Mahoney wasn’t a vampire. But he had vampires on his krewe.
If anyone pulled their fangs, he’d be pissed.
Rumour had it that Luther Mahoney was seven feet tall, an African-American albino, an avatar of Baron Samedi. Dan said he was just a smarter-than-average, smugger-than-hell regular gangster. Besides an office building and a palace on the harbour, Mahoney owned a bank on Grand Cayman, a fleet of limousines, a private jet, some major Modiglianis, the bones of Mighty Joe Young and a great deal of Fells Point real estate.
A uniform, Turner, came into the kitchen. She was tall, trim, short haired — the sort of look seen more often on the cover of work-out videos than at squad room roll-call. Both detectives straightened up when Turner was around, but she was all work.
‘You’ll want to see the basement,’ she announced.
The detectives looked at each other. Turner wasn’t saying any more.
While Geneviève had been yakking with homicide, uniforms and CSI had been going through the house. Burke and Grimes were still waiting to get the meat in the wagon and back to the morgue.

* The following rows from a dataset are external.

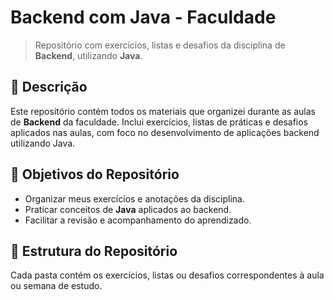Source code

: # Backend com Java - Faculdade

> Repositório com exercícios, listas e desafios da disciplina de **Backend**, utilizando **Java**.

## 📖 Descrição

Este repositório contém todos os materiais que organizei durante as aulas de **Backend** da faculdade. Inclui exercícios, listas de práticas e desafios aplicados nas aulas, com foco no desenvolvimento de aplicações backend utilizando Java.

## 🎯 Objetivos do Repositório

- Organizar meus exercícios e anotações da disciplina.  
- Praticar conceitos de **Java** aplicados ao backend.  
- Facilitar a revisão e acompanhamento do aprendizado.  

## 📂 Estrutura do Repositório

Cada pasta contém os exercícios, listas ou desafios correspondentes à aula ou semana de estudo.
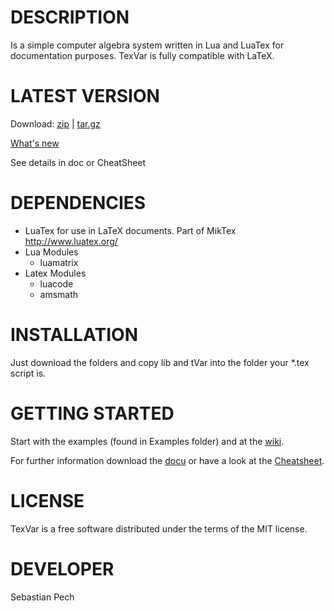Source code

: # DESCRIPTION
Is a simple computer algebra system written in Lua and LuaTex for documentation purposes.
TexVar is fully compatible with LaTeX.

# LATEST VERSION
Download:
[zip](https://gitlab.com/Specht08/TexVar/repository/archive.zip?ref=1.2.3)
|
[tar.gz](https://gitlab.com/Specht08/TexVar/repository/archive.tar.gz?ref=1.2.3)

[What's new](CHANGELOG)


See details in doc or CheatSheet
# DEPENDENCIES
- LuaTex for use in LaTeX documents. Part of MikTex http://www.luatex.org/
- Lua Modules
	- luamatrix
- Latex Modules
	- luacode
	- amsmath

# INSTALLATION
Just download the folders and copy lib and tVar into the folder your *.tex script is.

# GETTING STARTED
Start with the examples (found in Examples folder) and at the [wiki](https://gitlab.com/Specht08/TexVar/wikis/home).

For further information download the [docu](doc) or have a look at the [Cheatsheet](Examples/CheatSheet/tVar.pdf).

# LICENSE
TexVar is a free software distributed under the terms of the MIT license.

# DEVELOPER
Sebastian Pech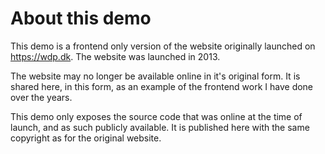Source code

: # About this demo

This demo is a frontend only version of the website originally launched on https://wdp.dk. 
The website was launched in 2013.

The website may no longer be available online in it's original form. It is shared here, in this form, as an example of the frontend work I have done over the years.

This demo only exposes the source code that was online at the time of launch, and as such publicly available. 
It is published here with the same copyright as for the original website.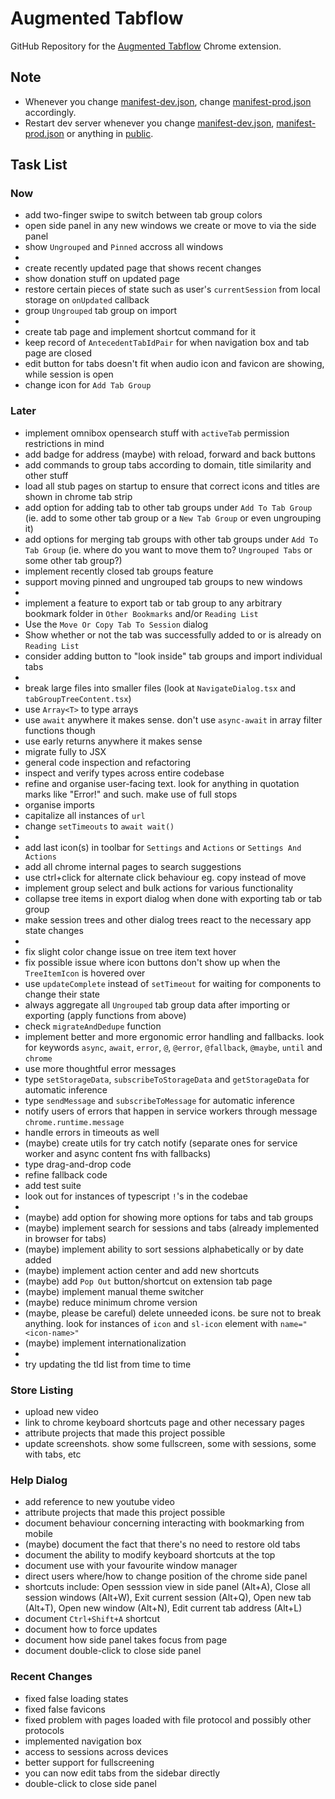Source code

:# Augmented Tabflow

GitHub Repository for the [Augmented Tabflow](https://chromewebstore.google.com/detail/augmented-tabflow/aaopjlakghchpkfolggoiblacllaekho) Chrome extension.

## Note

- Whenever you change [manifest-dev.json](manifest-dev.json), change [manifest-prod.json](manifest-prod.json) accordingly.
- Restart dev server whenever you change [manifest-dev.json](manifest-dev.json), [manifest-prod.json](manifest-prod.json) or anything in [public](public).

## Task List

### Now

- add two-finger swipe to switch between tab group colors
- open side panel in any new windows we create or move to via the side panel
- show `Ungrouped` and `Pinned` accross all windows
-
- create recently updated page that shows recent changes
- show donation stuff on updated page
- restore certain pieces of state such as user's `currentSession` from local storage on `onUpdated` callback
- group `Ungrouped` tab group on import
-
- create tab page and implement shortcut command for it
- keep record of `AntecedentTabIdPair` for when navigation box and tab page are closed
- edit button for tabs doesn't fit when audio icon and favicon are showing, while session is open
- change icon for `Add Tab Group`

### Later

- implement omnibox opensearch stuff with `activeTab` permission restrictions in mind
- add badge for address (maybe) with reload, forward and back buttons
- add commands to group tabs according to domain, title similarity and other stuff
- load all stub pages on startup to ensure that correct icons and titles are shown in chrome tab strip
- add option for adding tab to other tab groups under `Add To Tab Group` (ie. add to some other tab group or a `New Tab Group` or even ungrouping it)
- add options for merging tab groups with other tab groups under `Add To Tab Group` (ie. where do you want to move them to? `Ungrouped Tabs` or some other tab group?)
- implement recently closed tab groups feature
- support moving pinned and ungrouped tab groups to new windows
-
- implement a feature to export tab or tab group to any arbitrary bookmark folder in `Other Bookmarks` and/or `Reading List`
- Use the `Move Or Copy Tab To Session` dialog
- Show whether or not the tab was successfully added to or is already on `Reading List`
- consider adding button to "look inside" tab groups and import individual tabs
-
- break large files into smaller files (look at `NavigateDialog.tsx` and `tabGroupTreeContent.tsx`)
- use `Array<T>` to type arrays
- use `await` anywhere it makes sense. don't use `async-await` in array filter functions though
- use early returns anywhere it makes sense
- migrate fully to JSX
- general code inspection and refactoring
- inspect and verify types across entire codebase
- refine and organise user-facing text. look for anything in quotation marks like "Error!" and such. make use of full stops
- organise imports
- capitalize all instances of `url`
- change `setTimeouts` to `await wait()`
-
- add last icon(s) in toolbar for `Settings` and `Actions` or `Settings And Actions`
- add all chrome internal pages to search suggestions
- use ctrl+click for alternate click behaviour eg. copy instead of move
- implement group select and bulk actions for various functionality
- collapse tree items in export dialog when done with exporting tab or tab group
- make session trees and other dialog trees react to the necessary app state changes
-
- fix slight color change issue on tree item text hover
- fix possible issue where icon buttons don't show up when the `TreeItemIcon` is hovered over
- use `updateComplete` instead of `setTimeout` for waiting for components to change their state
- always aggregate all `Ungrouped` tab group data after importing or exporting (apply functions from above)
- check `migrateAndDedupe` function
- implement better and more ergonomic error handling and fallbacks. look for keywords `async`, `await`, `error`, `@`, `@error`, `@fallback`, `@maybe`, `until` and `chrome`
- use more thoughtful error messages
- type `setStorageData`, `subscribeToStorageData` and `getStorageData` for automatic inference
- type `sendMessage` and `subscribeToMessage` for automatic inference
- notify users of errors that happen in service workers through message `chrome.runtime.message`
- handle errors in timeouts as well
- (maybe) create utils for try catch notify (separate ones for service worker and async content fns with fallbacks)
- type drag-and-drop code
- refine fallback code
- add test suite
- look out for instances of typescript `!`'s in the codebae
-
- (maybe) add option for showing more options for tabs and tab groups
- (maybe) implement search for sessions and tabs (already implemented in browser for tabs)
- (maybe) implement ability to sort sessions alphabetically or by date added
- (maybe) implement action center and add new shortcuts
- (maybe) add `Pop Out` button/shortcut on extension tab page
- (maybe) implement manual theme switcher
- (maybe) reduce minimum chrome version
- (maybe, please be careful) delete unneeded icons. be sure not to break anything. look for instances of `icon` and `sl-icon` element with `name="<icon-name>"`
- (maybe) implement internationalization
-
- try updating the tld list from time to time

### Store Listing

- upload new video
- link to chrome keyboard shortcuts page and other necessary pages
- attribute projects that made this project possible
- update screenshots. show some fullscreen, some with sessions, some with tabs, etc

### Help Dialog

- add reference to new youtube video
- attribute projects that made this project possible
- document behaviour concerning interacting with bookmarking from mobile
- (maybe) document the fact that there's no need to restore old tabs
- document the ability to modify keyboard shortcuts at the top
- document use with your favourite window manager
- direct users where/how to change position of the chrome side panel
- shortcuts include: Open sesssion view in side panel (Alt+A), Close all session windows (Alt+W), Exit current session (Alt+Q), Open new tab (Alt+T), Open new window (Alt+N), Edit current tab address (Alt+L)
- document `Ctrl+Shift+A` shortcut
- document how to force updates
- document how side panel takes focus from page
- document double-click to close side panel

### Recent Changes

- fixed false loading states
- fixed false favicons
- fixed problem with pages loaded with file protocol and possibly other protocols
- implemented navigation box
- access to sessions across devices
- better support for fullscreening
- you can now edit tabs from the sidebar directly
- double-click to close side panel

‘Any more bodies?’ she asked.
‘Not exactly...’ said Turner.
‘Bodes ill.’
There was a classic door-under-the-stairs basement entrance. A set of rickety wooden steps led into the darkness. She trusted they weren’t going to find a mummified Moms Barksdale down there.
Geneviève let the detectives go first. They had to do their job before she could start hers. If she even had a job here.
For some reason she didn’t want to think about, her fangs had inched out and were sharp in her mouth.
Of course it smelled bad in the cellar.
Flashlight beams played across coils of rusty wire, old bicycles, bundles of the
Sun
, a shopping trolley full of looted copper pipes. A headless torso provided a momentary scare. It was a wasp-waisted dressmaker’s dummy.
Turner showed them a path through the treacherous piles of oddments.
The rear of the basement was where Poe killers liked to put up their new walls. Here, there was a separate room.
‘Hello,’ she said. ‘Serious security.’
The door was open, but it had several locks, some shiny and new.
‘A stash?’ she ventured.
Turner shrugged.
‘Let me guess,’ ventured the black detective, ‘the goods is gone...’
‘So this was more than a murder raid,’ said Geneviève. ‘A heist?’
‘Look inside and draw conclusions...’
The windowless room was lit by fluorescent tubes in wire-mesh cages. Scatter-cushions on the concrete floor, stained with newish and oldish blood. A sink, half full of rusty water.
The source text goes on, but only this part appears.